California launched a free digital textbooks initiative in 2009.
In June 2013, the Los Angeles Unified School District, the second-largest school district in the country, approved an estimated $1 billion plan to purchase 640,000 electronic tablets, which would provide every student in the district with the electronic devices.
Georgia state law requires that electronic copies of K-12 textbooks be made available for use by students, and the San Diego Unified School District has distributed 78,000 digital textbooks to teachers and students since 2011. The followng year, they purchased 26,000 iPads for district use.
In November 2010, the US Department of Education released its National Education Technology Plan, which included a blueprint on improving learning with technology. One of its top recommendations is the use of more mobile devices in the classroom, which it says is “the technology students already have.”
According to the Digital Textbook Playbook — a guide to help K-12 educators and administrators build digital learning experiences for students in districts across the country — Florida has mandated that all K-12 instructional materials must be provided in electronic format by 2015-2016.
West Virginia has already replaced social studies print textbook purchases with digital textbooks.

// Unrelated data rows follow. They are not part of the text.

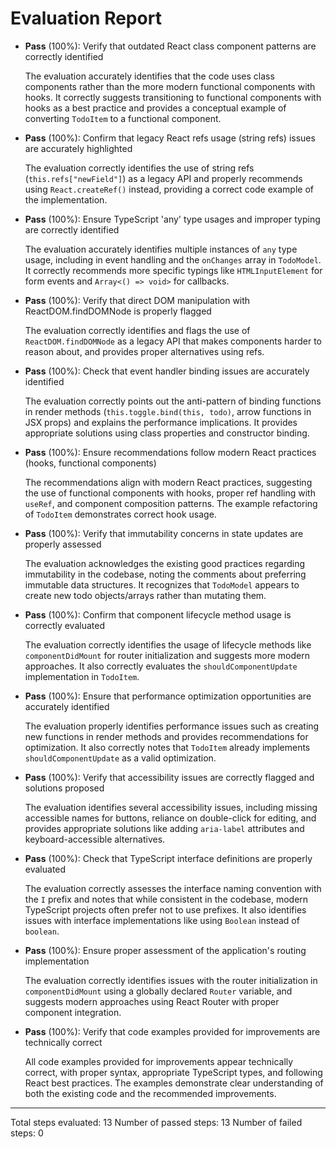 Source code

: # Evaluation Report

- **Pass** (100%): Verify that outdated React class component patterns are correctly identified

    The evaluation accurately identifies that the code uses class components rather than the more modern functional components with hooks. It correctly suggests transitioning to functional components with hooks as a best practice and provides a conceptual example of converting `TodoItem` to a functional component.

- **Pass** (100%): Confirm that legacy React refs usage (string refs) issues are accurately highlighted

    The evaluation correctly identifies the use of string refs (`this.refs["newField"]`) as a legacy API and properly recommends using `React.createRef()` instead, providing a correct code example of the implementation.

- **Pass** (100%): Ensure TypeScript 'any' type usages and improper typing are correctly identified

    The evaluation accurately identifies multiple instances of `any` type usage, including in event handling and the `onChanges` array in `TodoModel`. It correctly recommends more specific typings like `HTMLInputElement` for form events and `Array<() => void>` for callbacks.

- **Pass** (100%): Verify that direct DOM manipulation with ReactDOM.findDOMNode is properly flagged

    The evaluation correctly identifies and flags the use of `ReactDOM.findDOMNode` as a legacy API that makes components harder to reason about, and provides proper alternatives using refs.

- **Pass** (100%): Check that event handler binding issues are accurately identified

    The evaluation correctly points out the anti-pattern of binding functions in render methods (`this.toggle.bind(this, todo)`, arrow functions in JSX props) and explains the performance implications. It provides appropriate solutions using class properties and constructor binding.

- **Pass** (100%): Ensure recommendations follow modern React practices (hooks, functional components)

    The recommendations align with modern React practices, suggesting the use of functional components with hooks, proper ref handling with `useRef`, and component composition patterns. The example refactoring of `TodoItem` demonstrates correct hook usage.

- **Pass** (100%): Verify that immutability concerns in state updates are properly assessed

    The evaluation acknowledges the existing good practices regarding immutability in the codebase, noting the comments about preferring immutable data structures. It recognizes that `TodoModel` appears to create new todo objects/arrays rather than mutating them.

- **Pass** (100%): Confirm that component lifecycle method usage is correctly evaluated

    The evaluation correctly identifies the usage of lifecycle methods like `componentDidMount` for router initialization and suggests more modern approaches. It also correctly evaluates the `shouldComponentUpdate` implementation in `TodoItem`.

- **Pass** (100%): Ensure that performance optimization opportunities are accurately identified

    The evaluation properly identifies performance issues such as creating new functions in render methods and provides recommendations for optimization. It also correctly notes that `TodoItem` already implements `shouldComponentUpdate` as a valid optimization.

- **Pass** (100%): Verify that accessibility issues are correctly flagged and solutions proposed

    The evaluation identifies several accessibility issues, including missing accessible names for buttons, reliance on double-click for editing, and provides appropriate solutions like adding `aria-label` attributes and keyboard-accessible alternatives.

- **Pass** (100%): Check that TypeScript interface definitions are properly evaluated

    The evaluation correctly assesses the interface naming convention with the `I` prefix and notes that while consistent in the codebase, modern TypeScript projects often prefer not to use prefixes. It also identifies issues with interface implementations like using `Boolean` instead of `boolean`.

- **Pass** (100%): Ensure proper assessment of the application's routing implementation

    The evaluation correctly identifies issues with the router initialization in `componentDidMount` using a globally declared `Router` variable, and suggests modern approaches using React Router with proper component integration.

- **Pass** (100%): Verify that code examples provided for improvements are technically correct

    All code examples provided for improvements appear technically correct, with proper syntax, appropriate TypeScript types, and following React best practices. The examples demonstrate clear understanding of both the existing code and the recommended improvements.

---

Total steps evaluated: 13
Number of passed steps: 13
Number of failed steps: 0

Cahalan said he’d like to see the district establish a plan that would allow schools and libraries to use libraries. According to the FCC, nearly 60 percent of schools in America lack sufficient Wi-Fi capability to provide students with 21st century educational tools. Far too many schools have no Wi-Fi at all and others have subpar Internet connections.
“I’d like to see us work with the city which has free Wi-Fi. We need to hook up to some type of widely available wi-fi service so everyone has equitable access to the Internet.”
Cahalan also said that he expects about 10 percent of the tablets to be broken, which could cost the cash strapped district even more money.
“The trickiest part is getting everybody on board,” Cahalan said. “It makes no sense to buy one device for every student if the teachers are not going to use them.”
“I want all students to be able to learn from digital textbooks,” said President Barack Obama in his 2011 State of the Union Address.
According to the 2013 NMC Horizon Report on K-12 education, one of the major roadblocks in implementing technology into the classroom is the reluctance of unprepared teachers.
“All too often, when schools mandate the use of a specific technology, teachers are left without the tools (and often skills) to effectively integrate the new capabilities into their teaching methods,” according to the report. “The results are that the new investments are underutilized, not used at all, or used in a way that mimics an old process rather than innovating new processes that may be more engaging for students.”
Cahalan said that the common perception that this generation is smarter tech wise than their teachers is not a major roadblock.
“They are better equipped in some ways,” said Cahalan. “It’s slightly misleading. The skills and the familiarity the kids have are centered around social media and certain applications, but they still need to assess the validity of the information and be able to cite it.”